A Yukaghir Love Letter
What follows is the long-delayed and no doubt much-awaited statement of my views on Claudine Gay and the Harvard plagiarism scandal, and on what all this might mean for the future of academic research. Because I know you’ve read so much on this topic by now and likely run the risk of intracerebral hemorrhage if you’re exposed to any more of the straight stuff, I took the trouble of enciphering my work, thus requiring you to use at least a bit of your still vital brain power in order to extract its meaning.
As you will no doubt soon appreciate, I was absolutely floored when I discovered that the code I devised for this purpose just happened, against all odds and purely by chance, to yield up an entirely distinct natural-language text that seems, as far as I can make it out, to concern the semasiographic function of birchbark carvings in Northeastern Siberia. I honestly don’t know how this happened. By my calculations, given the number of characters in these two perfectly overlapping texts —which share all the same letters in exactly the same order, but none of the same meaning—, the likelihood of something like this occurring is far, far lower than that of, say, a Boltzmann brain. There’s just no accounting for it.

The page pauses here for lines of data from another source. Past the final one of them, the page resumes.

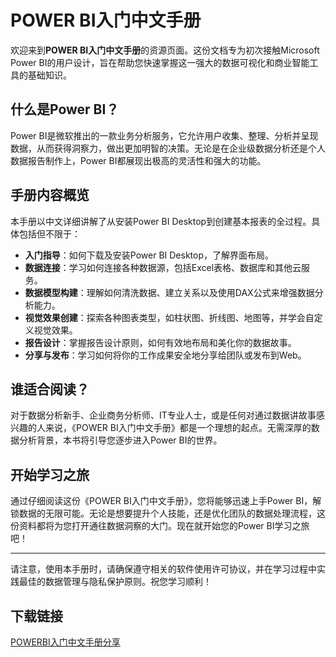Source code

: # POWER BI入门中文手册

欢迎来到**POWER BI入门中文手册**的资源页面。这份文档专为初次接触Microsoft Power BI的用户设计，旨在帮助您快速掌握这一强大的数据可视化和商业智能工具的基础知识。

## 什么是Power BI？

Power BI是微软推出的一款业务分析服务，它允许用户收集、整理、分析并呈现数据，从而获得洞察力，做出更加明智的决策。无论是在企业级数据分析还是个人数据报告制作上，Power BI都展现出极高的灵活性和强大的功能。

## 手册内容概览

本手册以中文详细讲解了从安装Power BI Desktop到创建基本报表的全过程。具体包括但不限于：

- **入门指导**：如何下载及安装Power BI Desktop，了解界面布局。
- **数据连接**：学习如何连接各种数据源，包括Excel表格、数据库和其他云服务。
- **数据模型构建**：理解如何清洗数据、建立关系以及使用DAX公式来增强数据分析能力。
- **视觉效果创建**：探索各种图表类型，如柱状图、折线图、地图等，并学会自定义视觉效果。
- **报告设计**：掌握报告设计原则，如何有效地布局和美化你的数据故事。
- **分享与发布**：学习如何将你的工作成果安全地分享给团队或发布到Web。

## 谁适合阅读？

对于数据分析新手、企业商务分析师、IT专业人士，或是任何对通过数据讲故事感兴趣的人来说，《POWER BI入门中文手册》都是一个理想的起点。无需深厚的数据分析背景，本书将引导您逐步进入Power BI的世界。

## 开始学习之旅

通过仔细阅读这份《POWER BI入门中文手册》，您将能够迅速上手Power BI，解锁数据的无限可能。无论是想要提升个人技能，还是优化团队的数据处理流程，这份资料都将为您打开通往数据洞察的大门。现在就开始您的Power BI学习之旅吧！

---

请注意，使用本手册时，请确保遵守相关的软件使用许可协议，并在学习过程中实践最佳的数据管理与隐私保护原则。祝您学习顺利！

## 下载链接

[POWERBI入门中文手册分享](https://pan.quark.cn/s/b82bcee1984f)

Anyhow I have no real idea what the overt, non-enciphered text below is about, as in truth I only wrote it by accident and to that extent should probably not be considered its author at all. —JSR
There is a story that runs as follows:
I’m sorry? You don’t understand? You need a translation? Alright, if you insist. Here you go:
Once there was a girl with long, dark, plaited hair who loved a man, but he went off to the village where the Russians live and he met there a Russian girl, who also had plaited hair, but blond, and a skirt with enormous pockets. The Russian girl was evil and conniving, and she stole him away. But their happiness was not to last. The spurned lover with dark hair sat alone at home and was very unhappy. She could not stop thinking about him. She seethed with jealousy and plans for revenge. She longed to inform the distant man that there was another man still there at home, and he had an eye for her. Boy, you had better hurry back from the arms of that evil Russian giantess, she thought, if you wish to find me not with nurslings at my bosom, no, but still a maiden, on your return!

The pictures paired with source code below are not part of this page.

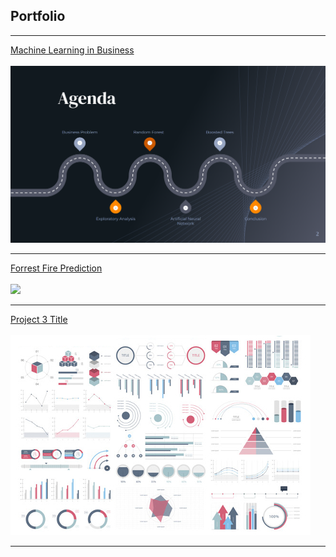## Portfolio

---

[Machine Learning in Business](/sample_page)
<br><br>
<img src="images/Screenshot 2023-08-05 130713.png"/>

---
[Forrest Fire Prediction](/pdf/sample_presentation.pdf)
<br><br>
<img src="images/images/Screenshot 2023-08-05 130550.png"/>

---
[Project 3 Title](http://example.com/)
<br><br>
<img src="images/dummy_thumbnail.jpg?raw=true"/>

---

What’s that? You need me to walk you through it more carefully? Fine, then. Here you go again:
Once there was a girl with long, dark, plaited hair who loved a man:
But he went off to the village where the Russians live:
And he met there a Russian girl, who also had plaited hair, but was blond, and had a skirt with enormous pockets:
The Russian girl was evil and conniving, and she stole him away:
But their happiness was not to last:
The spurned lover with dark hair sat alone at home and was very unhappy:
She seethed with jealousy and planned for revenge:
She longed to inform the distant man that there was another man still there at home, and he had an eye for her:
Boy, you had better hurry back from the arms of that evil Russian giantess, she thought, if you wish to find me not with nurslings at my bosom, no, but still a maiden, on your return!
It was dusk in late August, the month said by the Yakuts to be “for the pitchfork”. But here in Nelmenoye, on the banks of the Kolyma, there is no grass for the Yukaghirs to pitch, there are no cattle to be fed, and the ice has barely begun to break up when the days start growing shorter again and the snow returns.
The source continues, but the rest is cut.